Iran: the Next Generation!


Iran and our Next Generation. We can just imagine a much better society with our next generation.

New Windows Society and the Simon Fraser University Iranian Club presented a workshop about Iran. I had the chance to listen to this report about the new trend with focus on our next generation in Iran. Deborah Campbell, who is a journalist and University of British Columbia adjunct professor, talked about her experiences of traveling though Iran for six months in the year 2005.

Deborah Campbell found that 70% of Iran’s population consists of people under age 30. This represents the generation that was born after the dramatic changes in our home country. This new generation is unique in its needs, and has its own agenda and its own ideas about how to live life. This generation of Iran loves education, technology, and communication.

Deborah noticed Internet cafés in every single town and village she visited. Women use technology to compensate for the hardship of not having personal freedom outside home. Inside their homes, people are living their lives as they wish, she said. And although one section of the government would once in a while distract the attention of serious problems to women’s hejabs, women are not scared or prohibited from doing what they are doing. Women are attending universities in Iran and occupy 63% of the total number of the university seats! Sex education is a requirement for young people, if they wish to marry and have children!

Young people love to go to malls, hang out with friends, or chat on their computers, the report said.

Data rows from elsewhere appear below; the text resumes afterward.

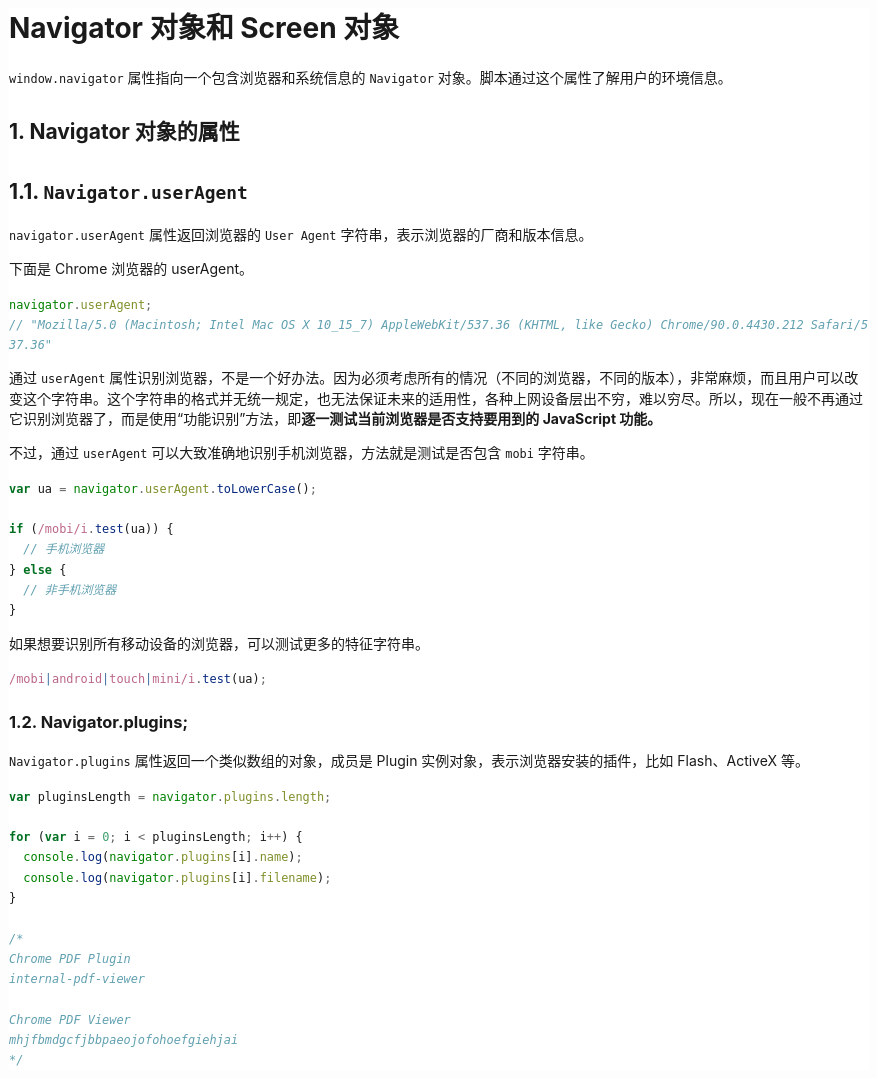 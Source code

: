 # Navigator 对象和 Screen 对象

`window.navigator` 属性指向一个包含浏览器和系统信息的 `Navigator` 对象。脚本通过这个属性了解用户的环境信息。

## 1. Navigator 对象的属性

## 1.1. `Navigator.userAgent`

`navigator.userAgent` 属性返回浏览器的 `User Agent` 字符串，表示浏览器的厂商和版本信息。

下面是 Chrome 浏览器的 userAgent。

```javascript
navigator.userAgent;
// "Mozilla/5.0 (Macintosh; Intel Mac OS X 10_15_7) AppleWebKit/537.36 (KHTML, like Gecko) Chrome/90.0.4430.212 Safari/537.36"
```

通过 `userAgent` 属性识别浏览器，不是一个好办法。因为必须考虑所有的情况（不同的浏览器，不同的版本），非常麻烦，而且用户可以改变这个字符串。这个字符串的格式并无统一规定，也无法保证未来的适用性，各种上网设备层出不穷，难以穷尽。所以，现在一般不再通过它识别浏览器了，而是使用“功能识别”方法，即**逐一测试当前浏览器是否支持要用到的 JavaScript 功能。**

不过，通过 `userAgent` 可以大致准确地识别手机浏览器，方法就是测试是否包含 `mobi` 字符串。

```javascript
var ua = navigator.userAgent.toLowerCase();

if (/mobi/i.test(ua)) {
  // 手机浏览器
} else {
  // 非手机浏览器
}
```

如果想要识别所有移动设备的浏览器，可以测试更多的特征字符串。

```javascript
/mobi|android|touch|mini/i.test(ua);
```

### 1.2. Navigator.plugins;

`Navigator.plugins` 属性返回一个类似数组的对象，成员是 Plugin 实例对象，表示浏览器安装的插件，比如 Flash、ActiveX 等。

```javascript
var pluginsLength = navigator.plugins.length;

for (var i = 0; i < pluginsLength; i++) {
  console.log(navigator.plugins[i].name);
  console.log(navigator.plugins[i].filename);
}

/*
Chrome PDF Plugin
internal-pdf-viewer

Chrome PDF Viewer
mhjfbmdgcfjbbpaeojofohoefgiehjai
*/
```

Deborah would not say that the Iranian regime is the huge totalitarian police state that many Iranians living in Western countries believe, yet the complexity of problems in Iran is what she observed. She talked to many people and describes average Iranians as concerned about their personal financial situation, their children’s education, and their own lives, without caring about politics or anything else. People just want to live their lives in peace; that is the main thing!

I was happy to hear about the changes that are happening in Iran.

Reminder: Above is a subjective and observation based description of life in Iran in year 2005. For no reason the current situation is being dealt with here.